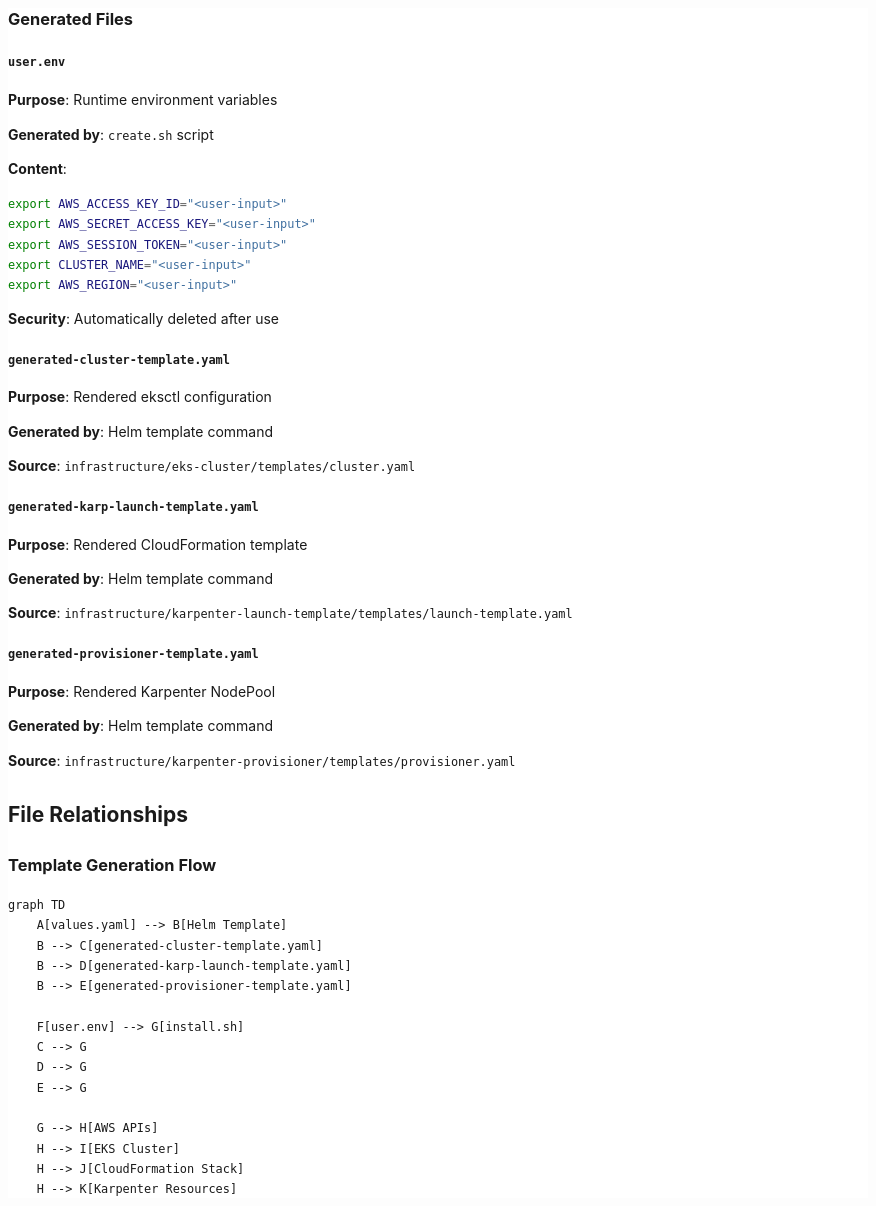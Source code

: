 ### Generated Files

#### `user.env`

**Purpose**: Runtime environment variables

**Generated by**: `create.sh` script

**Content**:

```bash
export AWS_ACCESS_KEY_ID="<user-input>"
export AWS_SECRET_ACCESS_KEY="<user-input>"
export AWS_SESSION_TOKEN="<user-input>"
export CLUSTER_NAME="<user-input>"
export AWS_REGION="<user-input>"
```

**Security**: Automatically deleted after use

#### `generated-cluster-template.yaml`

**Purpose**: Rendered eksctl configuration

**Generated by**: Helm template command

**Source**: `infrastructure/eks-cluster/templates/cluster.yaml`

#### `generated-karp-launch-template.yaml`

**Purpose**: Rendered CloudFormation template

**Generated by**: Helm template command

**Source**: `infrastructure/karpenter-launch-template/templates/launch-template.yaml`

#### `generated-provisioner-template.yaml`

**Purpose**: Rendered Karpenter NodePool

**Generated by**: Helm template command

**Source**: `infrastructure/karpenter-provisioner/templates/provisioner.yaml`

## File Relationships

### Template Generation Flow

```mermaid
graph TD
    A[values.yaml] --> B[Helm Template]
    B --> C[generated-cluster-template.yaml]
    B --> D[generated-karp-launch-template.yaml]
    B --> E[generated-provisioner-template.yaml]
    
    F[user.env] --> G[install.sh]
    C --> G
    D --> G
    E --> G
    
    G --> H[AWS APIs]
    H --> I[EKS Cluster]
    H --> J[CloudFormation Stack]
    H --> K[Karpenter Resources]
```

## AIM OF THE TASK
Go through the data and count every line where the word "CloudFormation" appears. Give only that count.

## TASK RESPONSE
2